Bischof Ackermann stellte sich als „Nutznießer“ der Ausbildung am Institut vor. Die Religionslehrerinnen und Religionslehrer würden ja an den staatlichen und kirchlichen Schulen tätig. Insofern habe das Institut Verantwortung für das Bistum aber auch das Bistum gegenüber dem Institut. Bischof Ackermann wünschte sich vom Institut, das hier Theologie auf der Grundlage des Bekenntnisses zum christlichen Glauben getrieben werde, mit Mut für die existentiellen Fragen des Menschseins. Es sollten junge Menschen zu Bereitschaft und Fähigkeit zum Diskurs ausgebildet werden. Das sei „elementares Rüstzeug“, denn unsere Zeit brauche die „Kraft des Austauschs der Argumente.“ Junge Menschen seien dankbar für das bekennende Element, wenn die Lehrenden eigene Positionen und die eigene Person deutlich machten, in Respekt vor der Position der Anderen. Dem Institut für Katholische Theologie wünschte Bischof Ackermann für die Zukunft eine „gute Nachfrage nach dem Studienfach“. Und das nicht nur zahlenmäßig, sondern viele wache junge Leute, „die schon angesteckt sind von der Botschaft Jesu“ oder die sich auseinandersetzen wollen mit seiner Wirkungsgeschichte. Ackermann wünschte dem Institut weiterhin eine „menschlich gute Atmosphäre“.

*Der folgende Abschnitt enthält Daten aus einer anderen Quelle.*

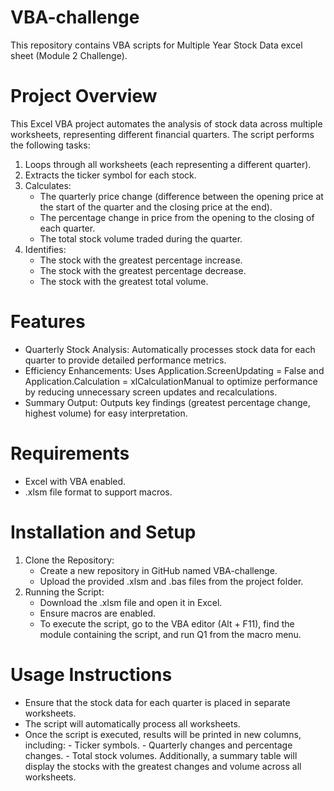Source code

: # VBA-challenge
This repository contains VBA scripts for Multiple Year Stock Data excel sheet (Module 2 Challenge).

# Project Overview
This Excel VBA project automates the analysis of stock data across multiple worksheets, representing different financial quarters. The script performs the following tasks:
  1. Loops through all worksheets (each representing a different quarter).
  2. Extracts the ticker symbol for each stock.
  3. Calculates:
       - The quarterly price change (difference between the opening price at the start of the quarter and the closing price at the end).
       - The percentage change in price from the opening to the closing of each quarter.
       - The total stock volume traded during the quarter.
  4. Identifies:
       - The stock with the greatest percentage increase.
       - The stock with the greatest percentage decrease.
       - The stock with the greatest total volume.
    
         
# Features
- Quarterly Stock Analysis: Automatically processes stock data for each quarter to provide detailed performance metrics.
- Efficiency Enhancements: Uses Application.ScreenUpdating = False and Application.Calculation = xlCalculationManual to optimize performance by reducing unnecessary screen updates and recalculations.
- Summary Output: Outputs key findings (greatest percentage change, highest volume) for easy interpretation.

# Requirements
 - Excel with VBA enabled.
 - .xlsm file format to support macros.

# Installation and Setup
1. Clone the Repository:
    - Create a new repository in GitHub named VBA-challenge.
    - Upload the provided .xlsm and .bas files from the project folder.
2. Running the Script:
    - Download the .xlsm file and open it in Excel.
    - Ensure macros are enabled.
    - To execute the script, go to the VBA editor (Alt + F11), find the module containing the script, and run Q1 from the macro menu.

# Usage Instructions
- Ensure that the stock data for each quarter is placed in separate worksheets.
- The script will automatically process all worksheets.
- Once the script is executed, results will be printed in new columns, including:
      - Ticker symbols.
      - Quarterly changes and percentage changes.
      - Total stock volumes.
Additionally, a summary table will display the stocks with the greatest changes and volume across all worksheets.
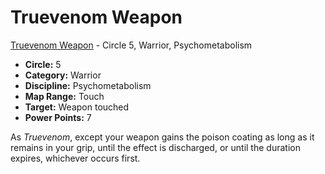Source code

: # Truevenom Weapon

[Truevenom Weapon](/Psionics/T/TruevenomWeapon.md) - Circle 5, Warrior, Psychometabolism

- **Circle:** 5
- **Category:** Warrior
- **Discipline:** Psychometabolism
- **Map Range:** Touch
- **Target:** Weapon touched
- **Power Points:** 7

As *Truevenom*, except your weapon gains the poison coating as long as it remains in your grip, until the effect is discharged, or until the duration expires, whichever occurs first.
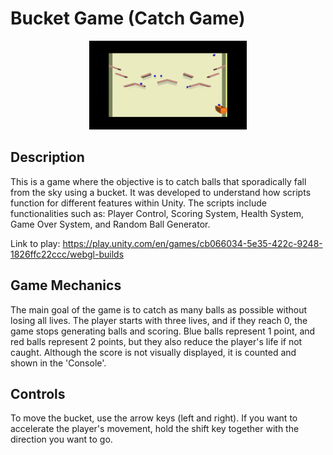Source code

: # Bucket Game (Catch Game)

<div align="center">
  <img src="images/2024-12-0412-41-53-ezgif.com-video-to-gif-converter.gif" width="50%" height="50%" alt="Games">
</div>

## Description

This is a game where the objective is to catch balls that sporadically fall from the sky using a bucket. It was developed to understand how scripts function for different features within Unity. The scripts include functionalities such as: Player Control, Scoring System, Health System, Game Over System, and Random Ball Generator.

Link to play: https://play.unity.com/en/games/cb066034-5e35-422c-9248-1826ffc22ccc/webgl-builds

## Game Mechanics

The main goal of the game is to catch as many balls as possible without losing all lives. The player starts with three lives, and if they reach 0, the game stops generating balls and scoring. Blue balls represent 1 point, and red balls represent 2 points, but they also reduce the player's life if not caught. Although the score is not visually displayed, it is counted and shown in the 'Console'.

## Controls

To move the bucket, use the arrow keys (left and right). If you want to accelerate the player's movement, hold the shift key together with the direction you want to go.
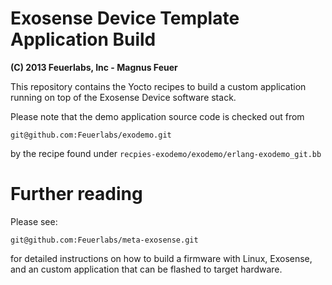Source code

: # Exosense Device Template Application Build
**(C) 2013 Feuerlabs, Inc - Magnus Feuer**

This repository contains the Yocto recipes to build a custom
application running on top of the Exosense Device software stack.

Please note that the demo application source code is checked out from

    git@github.com:Feuerlabs/exodemo.git

by the recipe found under `recpies-exodemo/exodemo/erlang-exodemo_git.bb`


# Further reading

Please see:

	git@github.com:Feuerlabs/meta-exosense.git
	
for detailed instructions on how to build a firmware with Linux,
Exosense, and an custom application that can be flashed to target
hardware.

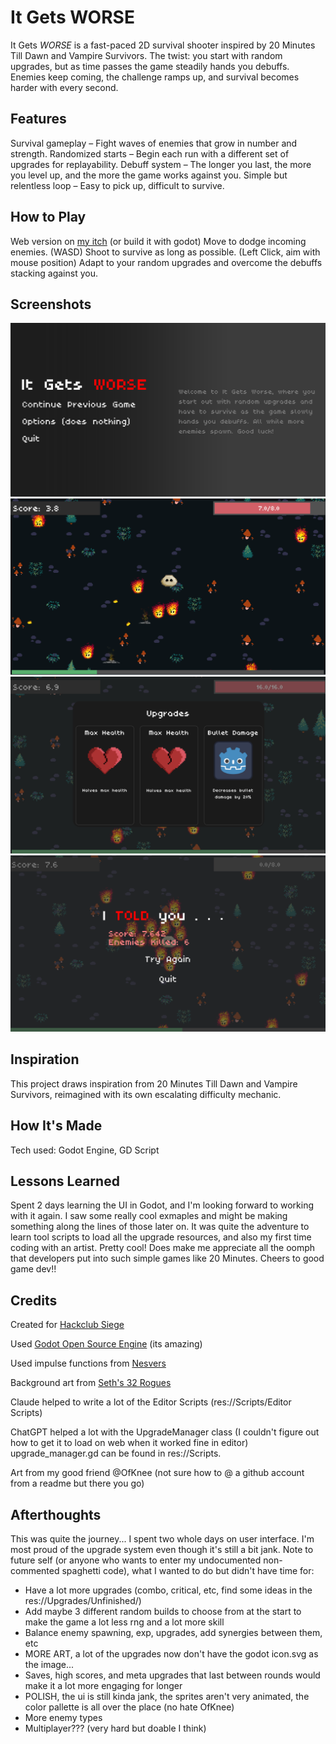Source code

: # It Gets WORSE

It Gets *WORSE* is a fast-paced 2D survival shooter inspired by 20 Minutes Till Dawn and Vampire Survivors. The twist: you start with random upgrades, but as time passes the game steadily hands you debuffs. Enemies keep coming, the challenge ramps up, and survival becomes harder with every second.

## Features
Survival gameplay – Fight waves of enemies that grow in number and strength.
Randomized starts – Begin each run with a different set of upgrades for replayability.
Debuff system – The longer you last, the more you level up, and the more the game works against you.
Simple but relentless loop – Easy to pick up, difficult to survive. 

## How to Play
Web version on [my itch](https://pixelsaver.itch.io/it-gets-worse) (or build it with godot)
Move to dodge incoming enemies. (WASD)
Shoot to survive as long as possible. (Left Click, aim with mouse position)
Adapt to your random upgrades and overcome the debuffs stacking against you.

## Screenshots
![Menu Screen](image1.png) ![Gameplay](image2.png) ![Upgrade Menu](image4.png) ![Death Screen](image3.png)

## Inspiration
This project draws inspiration from 20 Minutes Till Dawn and Vampire Survivors, reimagined with its own escalating difficulty mechanic.

## How It's Made
Tech used: Godot Engine, GD Script

## Lessons Learned
Spent 2 days learning the UI in Godot, and I'm looking forward to working with it again. I saw some really cool exmaples and might be making something along the lines of those later on. It was quite the adventure to learn tool scripts to load all the upgrade resources, and also my first time coding with an artist. Pretty cool! Does make me appreciate all the oomph that developers put into such simple games like 20 Minutes. Cheers to good game dev!!

## Credits
Created for [Hackclub Siege](https://siege.hackclub.com)

Used [Godot Open Source Engine](https://github.com/godotengine) (its amazing)

Used impulse functions from [Nesvers](https://github.com/nezvers/Godot-GameTemplate/)

Background art from [Seth's 32 Rogues](https://sethbb.itch.io/32rogues)

Claude helped to write a lot of the Editor Scripts (res://Scripts/Editor Scripts)

ChatGPT helped a lot with the UpgradeManager class (I couldn't figure out how to get it to load on web when it worked fine in editor) 
upgrade_manager.gd can be found in res://Scripts.

Art from my good friend @OfKnee (not sure how to @ a github account from a readme but there you go)

## Afterthoughts
This was quite the journey... I spent two whole days on user interface. I'm most proud of the upgrade system even though it's still a bit jank.
Note to future self (or anyone who wants to enter my undocumented non-commented spaghetti code), what I wanted to do but didn't have time for:
* Have a lot more upgrades (combo, critical, etc, find some ideas in the res://Upgrades/Unfinished/)
* Add maybe 3 different random builds to choose from at the start to make the game a lot less rng and a lot more skill
* Balance enemy spawning, exp, upgrades, add synergies between them, etc
* MORE ART, a lot of the upgrades now don't have the godot icon.svg as the image...
* Saves, high scores, and meta upgrades that last between rounds would make it a lot more engaging for longer
* POLISH, the ui is still kinda jank, the sprites aren't very animated, the color pallette is all over the place (no hate OfKnee)
* More enemy types
* Multiplayer??? (very hard but doable I think)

Hilpert, bis 2001 als Hochschullehrer für Sozialethik und Praktische Theologie in Saarbrücken tätig, lobte in seinem Festvortrag die Möglichkeiten der „Theologie an kleinen Instituten“ wie sie in Saarbrücken stattfindet. Da nicht alle theologischen Fächer vertreten seien, lehre man hier Theologie in einem „generalistisch guten Sinne“. Studierende fragten schließlich auch „generalistisch“ zu dem was sie interessiert. In kleinen Instituten sei die Theologie zudem andauernd im Vergleich mit den Standards anderer Fächer. Lehrende und Studierende könnten ein „familienhaftes Ganzes“ bilden. Darüber hinaus ergebe sich die Chance zur Einbettung des Studiums auch in gemeinsame Feiern oder Studienreisen. Hilpert betonte in seinen Ausführungen die weitere Notwendigkeit der Theologie für die Universitäten, die Gesellschaft und die Kirche.

Professorin Scherzberg stellte das Saarbrücker Institut als „Biotop“ vor, das verschont sei von fundamentalistischen Einstellungen. Der Bischof sei „weit genug weg und auch nah genug dran“. Die Lehrenden hätten die Chance, die Fähigkeiten der Studierenden zu sehen und ihre Charismen zu fördern.

Wilhelm-Schaffner, ehemalige Studentin am Institut und aktuell Religionslehrerin am Neunkircher Gymnasium am Krebsberg, berichtete, wie sie „Kritik und leidenschaftliches Interesse an Religion“ in ihrem Studium am Institut miteinander verbinden konnte: „Ich wurde durch Lehrende und Studierende für meinen Lebensweg geprägt“.